BEGIN SUPPLIED MATERIAL

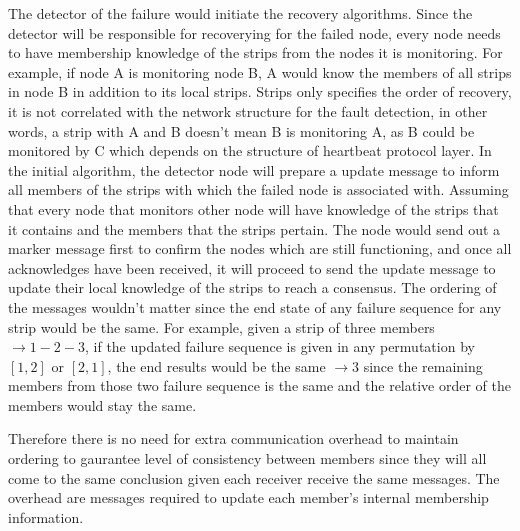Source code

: 
The detector of the failure would initiate the recovery algorithms.
Since the detector will be responsible for recoverying for the failed node,
every node needs to have membership knowledge of the strips from the nodes it
is monitoring. For example, if node A is monitoring node B, A would know the
members of all strips in node B in addition to its local strips. Strips only
specifies the order of recovery, it is not correlated with the network
structure for the fault detection, in other words, a strip with A and B doesn't
mean B is monitoring A, as B could be monitored by C which depends on the
structure of heartbeat protocol layer.
In the initial algorithm, the detector node will prepare a update message to
inform all members of the strips with which the failed node is associated with.
Assuming that every node that monitors other node will have knowledge of the
strips that it contains and the members that the strips pertain. The node would
send out a marker message first to confirm the nodes which are still
functioning, and once all acknowledges have been received, it will proceed to
send the update message to update their local knowledge of the strips to reach
a consensus. The ordering of the messages wouldn't matter since the end state
of any failure sequence for any strip would be the same. For example, given
a strip of three members $\rightarrow 1-2-3$, if the updated failure sequence
is given in any permutation by $[1, 2]$ or $[2, 1]$, the end results would be
the same $\rightarrow 3$ since the remaining members from those two failure
sequence is the same and the relative order of the members would stay the same.

Therefore there is no need for extra communication overhead to maintain
ordering to gaurantee level of consistency between members since they will all
come to the same conclusion given each receiver receive the same messages. The
overhead are messages required to update each member's internal membership
information.


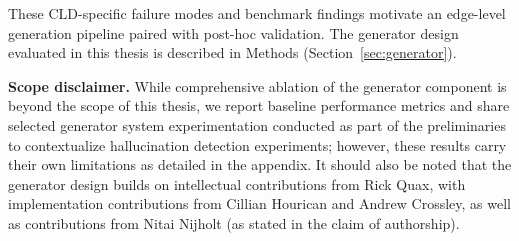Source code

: \noindent These CLD-specific failure modes and benchmark findings motivate an edge-level generation pipeline paired with post-hoc validation. The generator design evaluated in this thesis is described in Methods (Section~\ref{sec:generator}).

\noindent\textbf{Scope disclaimer.} While comprehensive ablation of the generator component is beyond the scope of this thesis, we report baseline performance metrics and share selected generator system experimentation conducted as part of the preliminaries to contextualize hallucination detection experiments; however, these results carry their own limitations as detailed in the appendix. It should also be noted that the generator design builds on intellectual contributions from Rick Quax, with implementation contributions from Cillian Hourican and Andrew Crossley, as well as contributions from Nitai Nijholt (as stated in the claim of authorship).
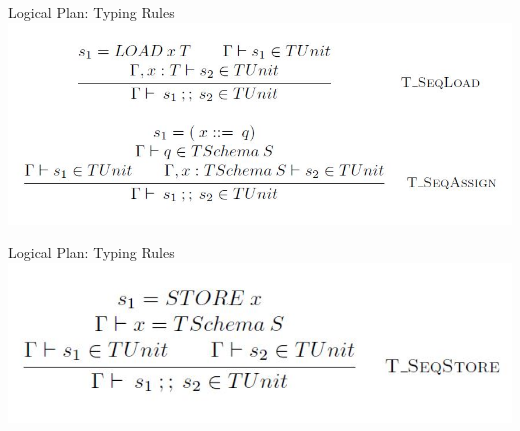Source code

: \begin{frame}{Logical Plan: Typing Rules}
\centering
%
\includegraphics[scale=0.5]{Images/TypingRules/SEQ1.JPG}
\end{frame}

\begin{frame}{Logical Plan: Typing Rules}
\centering
\includegraphics[scale=0.5]{Images/TypingRules/SEQ2.JPG}
\end{frame}


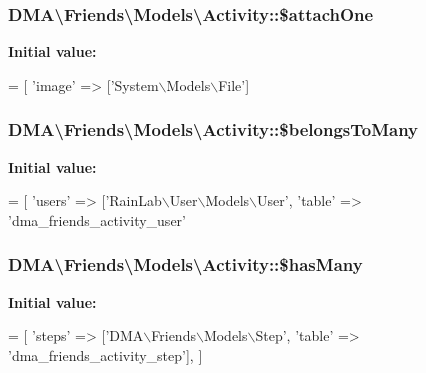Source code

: \subsubsection[{\$attach\+One}]{\setlength{\rightskip}{0pt plus 5cm}D\+M\+A\textbackslash{}\+Friends\textbackslash{}\+Models\textbackslash{}\+Activity\+::\$attach\+One}\label{classDMA_1_1Friends_1_1Models_1_1Activity_a9911cb733cbc863cc1bdccde254404b5}
{\bfseries Initial value\+:}
\begin{DoxyCode}
= [
        \textcolor{stringliteral}{'image'} => [\textcolor{stringliteral}{'System\(\backslash\)Models\(\backslash\)File'}]
\end{DoxyCode}
\hypertarget{classDMA_1_1Friends_1_1Models_1_1Activity_ae5245e6eb74228cd54d8ae77e5a9bb38}{}
\subsubsection[{\$belongs\+To\+Many}]{\setlength{\rightskip}{0pt plus 5cm}D\+M\+A\textbackslash{}\+Friends\textbackslash{}\+Models\textbackslash{}\+Activity\+::\$belongs\+To\+Many}\label{classDMA_1_1Friends_1_1Models_1_1Activity_ae5245e6eb74228cd54d8ae77e5a9bb38}
{\bfseries Initial value\+:}
\begin{DoxyCode}
= [
        \textcolor{stringliteral}{'users'} => [\textcolor{stringliteral}{'RainLab\(\backslash\)User\(\backslash\)Models\(\backslash\)User'}, \textcolor{stringliteral}{'table'} => \textcolor{stringliteral}{'dma\_friends\_activity\_user'}
\end{DoxyCode}
\hypertarget{classDMA_1_1Friends_1_1Models_1_1Activity_a8b255e9889df95f8c702b72ed49ace25}{}
\subsubsection[{\$has\+Many}]{\setlength{\rightskip}{0pt plus 5cm}D\+M\+A\textbackslash{}\+Friends\textbackslash{}\+Models\textbackslash{}\+Activity\+::\$has\+Many}\label{classDMA_1_1Friends_1_1Models_1_1Activity_a8b255e9889df95f8c702b72ed49ace25}
{\bfseries Initial value\+:}
\begin{DoxyCode}
= [
        \textcolor{stringliteral}{'steps'} => [\textcolor{stringliteral}{'DMA\(\backslash\)Friends\(\backslash\)Models\(\backslash\)Step'}, \textcolor{stringliteral}{'table'} => \textcolor{stringliteral}{'dma\_friends\_activity\_step'}],
    ]
\end{DoxyCode}
\hypertarget{classDMA_1_1Friends_1_1Models_1_1Activity_a192fdaacf609961b7a436d2b967dfd60}{}
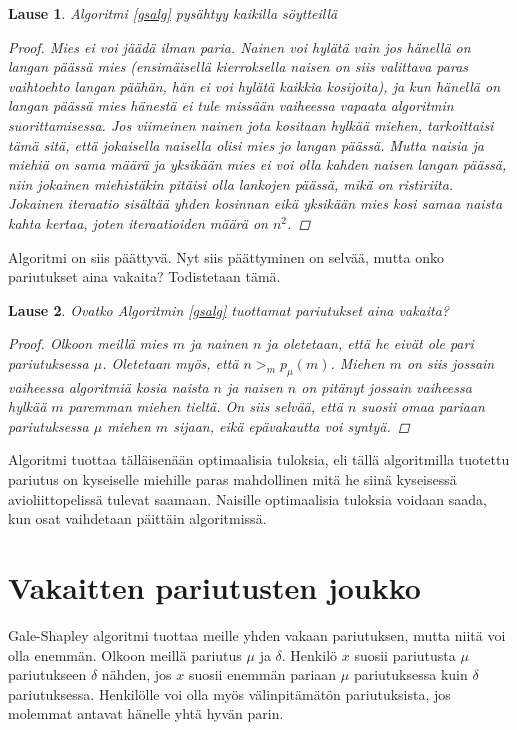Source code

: \documentclass[finnish]{tktltiki2}
\newtheorem{lau}{Lause}
\theoremstyle{definition}
\theoremstyle{remark}
\begin{document}
\begin{lau}
Algoritmi \ref{gsalg} pysähtyy kaikilla söytteillä
\begin{proof}
Mies ei voi jäädä ilman paria. Nainen voi hylätä vain jos hänellä on langan päässä mies (ensimäisellä kierroksella naisen on siis valittava paras vaihtoehto langan päähän, hän ei voi hylätä kaikkia kosijoita), ja kun hänellä on langan päässä mies hänestä ei tule missään vaiheessa vapaata algoritmin suorittamisessa.
Jos viimeinen nainen jota kositaan hylkää miehen, tarkoittaisi tämä sitä, että jokaisella naisella olisi mies jo langan päässä. Mutta naisia ja miehiä on sama määrä ja yksikään mies ei voi olla kahden naisen langan päässä, niin jokainen miehistäkin pitäisi olla lankojen päässä, mikä on ristiriita.
Jokainen iteraatio sisältää yhden kosinnan eikä yksikään mies kosi samaa naista kahta kertaa, joten iteraatioiden määrä on $n^2$.
\end{proof}
\end{lau}
Algoritmi on siis päättyvä. Nyt siis päättyminen on selvää, mutta onko pariutukset aina vakaita?
Todistetaan tämä.
\begin{lau}
Ovatko Algoritmin \ref{gsalg} tuottamat pariutukset aina vakaita?
\begin{proof}\cite[p. 588]{gale62a}
Olkoon meillä mies $m$ ja nainen $n$ ja oletetaan, että he eivät ole pari pariutuksessa $\mu$. Oletetaan myös, että $n >_{m} p_{\mu}(m)$. Miehen $m$ on siis jossain vaiheessa algoritmiä kosia naista $n$ ja naisen $n$ on pitänyt jossain vaiheessa hylkää $m$ paremman miehen tieltä. On siis selvää, että $n$ suosii omaa pariaan pariutuksessa $\mu$ miehen $m$ sijaan, eikä epävakautta voi syntyä.
\end{proof}
\end{lau}
Algoritmi tuottaa tälläisenään optimaalisia tuloksia, eli tällä algoritmilla tuotettu pariutus on kyseiselle miehille paras mahdollinen mitä he siinä kyseisessä avioliittopelissä tulevat saamaan.
Naisille optimaalisia tuloksia voidaan saada, kun osat vaihdetaan päittäin algoritmissä.

\section{Vakaitten pariutusten joukko}
Gale-Shapley algoritmi tuottaa meille yhden vakaan pariutuksen, mutta niitä voi olla enemmän.
Olkoon meillä pariutus $\mu$ ja $\delta$. Henkilö $x$ suosii pariutusta $\mu$ pariutukseen $\delta$ nähden, jos $x$ suosii enemmän pariaan $\mu$ pariutuksessa kuin $\delta$ pariutuksessa. Henkilölle voi olla myös välinpitämätön pariutuksista, jos molemmat antavat hänelle yhtä hyvän parin.
\end{document}
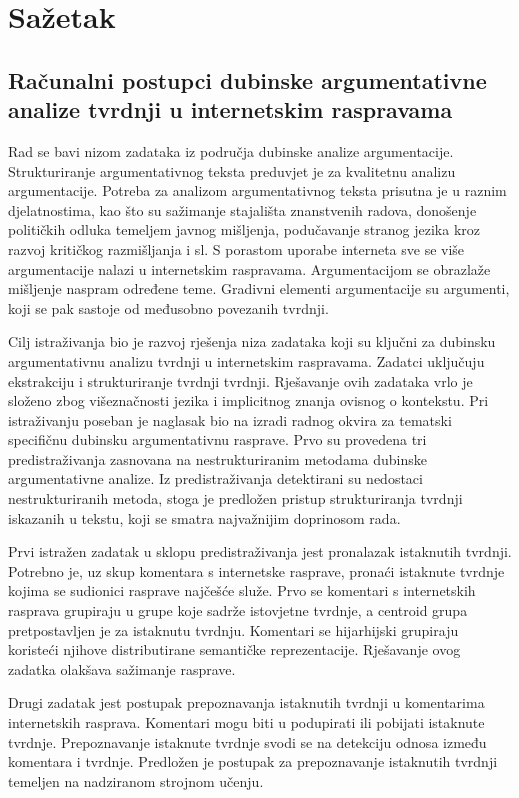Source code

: \section*{Sažetak}

\subsection*{Računalni postupci dubinske argumentativne analize tvrdnji u internetskim raspravama}

Rad se bavi nizom zadataka iz područja dubinske analize argumentacije. 
Strukturiranje argumentativnog teksta 
preduvjet je za kvalitetnu analizu argumentacije. 
Potreba za analizom argumentativnog teksta prisutna je u raznim djelatnostima, 
kao što su sažimanje stajališta znanstvenih radova, 
donošenje političkih odluka temeljem javnog mišljenja, 
podučavanje stranog jezika kroz razvoj kritičkog razmišljanja 
i sl. S porastom uporabe interneta sve se više argumentacije nalazi u
internetskim raspravama. Argumentacijom se obrazlaže mišljenje naspram
određene teme. Gradivni elementi argumentacije su argumenti, koji se pak sastoje
od međusobno povezanih tvrdnji. 

Cilj istraživanja bio je razvoj rješenja niza zadataka koji su ključni za 
dubinsku argumentativnu analizu tvrdnji u internetskim raspravama. 
Zadatci uključuju ekstrakciju i strukturiranje tvrdnji tvrdnji. Rješavanje
ovih zadataka vrlo je složeno zbog višeznačnosti jezika i implicitnog 
znanja ovisnog o kontekstu. Pri istraživanju poseban je naglasak bio na izradi
radnog okvira za tematski specifičnu dubinsku argumentativnu rasprave. 
Prvo su provedena tri predistraživanja zasnovana na nestrukturiranim 
metodama dubinske argumentativne analize. Iz predistraživanja detektirani su 
nedostaci nestrukturiranih metoda, stoga je predložen pristup strukturiranja tvrdnji
iskazanih u tekstu, 
koji se smatra najvažnijim doprinosom rada. 

Prvi istražen zadatak u sklopu predistraživanja jest pronalazak istaknutih tvrdnji. 
Potrebno je, uz skup komentara s internetske rasprave, 
pronaći istaknute tvrdnje kojima se sudionici rasprave najčešće služe.  
Prvo se komentari s internetskih rasprava grupiraju u grupe
koje sadrže istovjetne tvrdnje, a centroid grupa pretpostavljen je za 
istaknutu tvrdnju. Komentari se hijarhijski grupiraju koristeći 
njihove distributirane semantičke reprezentacije. 
Rješavanje ovog zadatka olakšava sažimanje rasprave.

Drugi zadatak jest postupak prepoznavanja istaknutih tvrdnji u 
komentarima internetskih rasprava. 
Komentari mogu biti u podupirati ili pobijati istaknute tvrdnje. Prepoznavanje
istaknute tvrdnje svodi se na detekciju odnosa između komentara i tvrdnje. 
Predložen je postupak za prepoznavanje istaknutih tvrdnji 
temeljen na nadziranom strojnom učenju. 

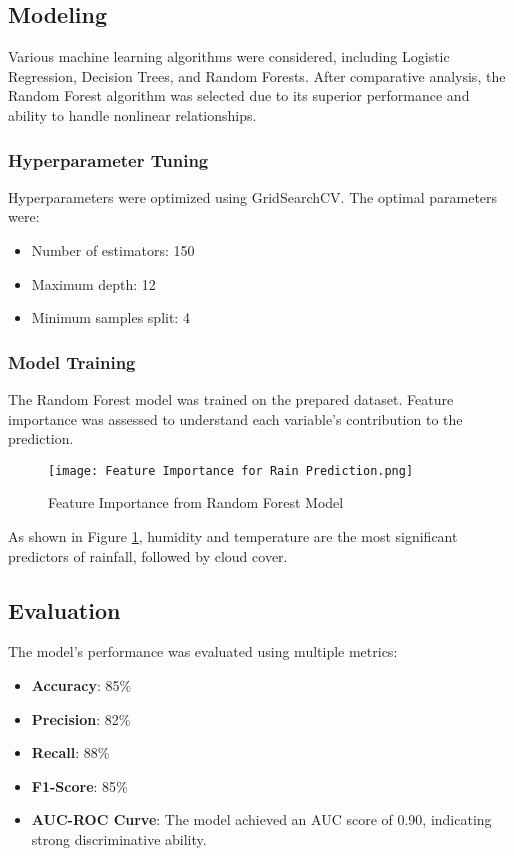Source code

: \documentclass[12pt]{article}
\begin{document}
\subsection{Modeling}
Various machine learning algorithms were considered, including Logistic Regression, Decision Trees, and Random Forests. After comparative analysis, the Random Forest algorithm was selected due to its superior performance and ability to handle nonlinear relationships.

\subsubsection{Hyperparameter Tuning}
Hyperparameters were optimized using GridSearchCV. The optimal parameters were:

\begin{itemize}
    \item Number of estimators: 150
    \item Maximum depth: 12
    \item Minimum samples split: 4
\end{itemize}

\subsubsection{Model Training}
The Random Forest model was trained on the prepared dataset. Feature importance was assessed to understand each variable's contribution to the prediction.

\begin{figure}[H]
    \centering
    \texttt{[image: Feature Importance for Rain Prediction.png]}
    \caption{Feature Importance from Random Forest Model}
    \label{fig:feature_importance}
\end{figure}

As shown in Figure \ref{fig:feature_importance}, humidity and temperature are the most significant predictors of rainfall, followed by cloud cover.

\subsection{Evaluation}
The model's performance was evaluated using multiple metrics:

\begin{itemize}
    \item \textbf{Accuracy}: 85\%
    \item \textbf{Precision}: 82\%
    \item \textbf{Recall}: 88\%
    \item \textbf{F1-Score}: 85\%
    \item \textbf{AUC-ROC Curve}: The model achieved an AUC score of 0.90, indicating strong discriminative ability.
\end{itemize}
\end{document}
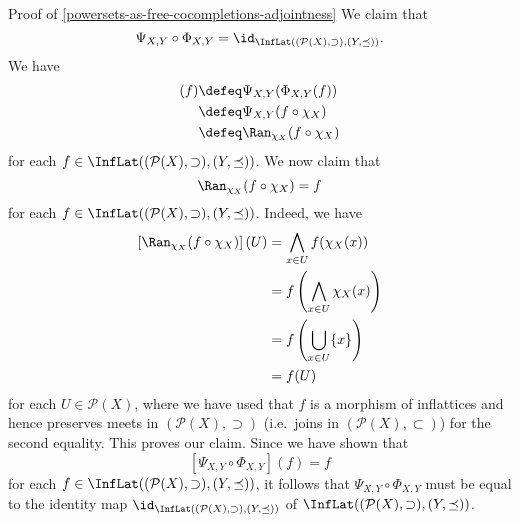 \begin{Proof}{Proof of \cref{powersets-as-free-cocompletions-adjointness}}
    We claim that
    \[
        \Psi_{X,Y}\circ\Phi_{X,Y}%
        =%
        \id_{\InfLat((\mathcal{P}(X),\supset),(Y,\preceq))}.%
    \]%
    We have
    \begin{align*}
        [\Psi_{X,Y}\circ\Phi_{X,Y}](f) &\defeq \Psi_{X,Y}(\Phi_{X,Y}(f))\\%
                                       &\defeq \Psi_{X,Y}(f\circ\chi_{X})\\%
                                       &\defeq \Ran_{\chi_{X}}(f\circ\chi_{X})\\%
    \end{align*}
    for each $f\in\InfLat((\mathcal{P}(X),\supset),(Y,\preceq))$. We now claim that
    \[
        \Ran_{\chi_{X}}(f\circ\chi_{X})%
        =%
        f%
    \]%
    for each $f\in\InfLat((\mathcal{P}(X),\supset),(Y,\preceq))$. Indeed, we have
    \begin{align*}
        \left[\Ran_{\chi_{X}}(f\circ\chi_{X})\right](U) &= \bigwedge_{x\in U}f(\chi_{X}(x))\\%
                                                        &= f\left(\bigwedge_{x\in U}\chi_{X}(x)\right)\\%
                                                        &= f\left(\bigcup_{x\in U}\{x\}\right)\\%
                                                        &= f(U)%
    \end{align*}
    for each $U\in\mathcal{P}(X)$, where we have used that $f$ is a morphism of inflattices and hence preserves meets in $(\mathcal{P}(X),\supset)$ (i.e.\ joins in $(\mathcal{P}(X),\subset)$) for the second equality. This proves our claim. Since we have shown that
    \[
        [\Psi_{X,Y}\circ\Phi_{X,Y}](f)%
        =%
        f%
    \]%
    for each $f\in\InfLat((\mathcal{P}(X),\supset),(Y,\preceq))$, it follows that $\Psi_{X,Y}\circ\Phi_{X,Y}$ must be equal to the identity map $\id_{\InfLat((\mathcal{P}(X),\supset),(Y,\preceq))}$ of $\InfLat((\mathcal{P}(X),\supset),(Y,\preceq))$.


\end{Proof}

END SUPPLIED MATERIAL

=== ABOUT THIS TASK ===
Your answer should consist of copies of the lines above that include the string "failure".

=== WRITTEN RESPONSE ===
The detector of the failure would initiate the recovery algorithms.
of any failure sequence for any strip would be the same. For example, given
a strip of three members $\rightarrow 1-2-3$, if the updated failure sequence
the same $\rightarrow 3$ since the remaining members from those two failure
: \noindent These CLD-specific failure modes and benchmark findings motivate an edge-level generation pipeline paired with post-hoc validation. The generator design evaluated in this thesis is described in Methods (Section~\ref{sec:generator}).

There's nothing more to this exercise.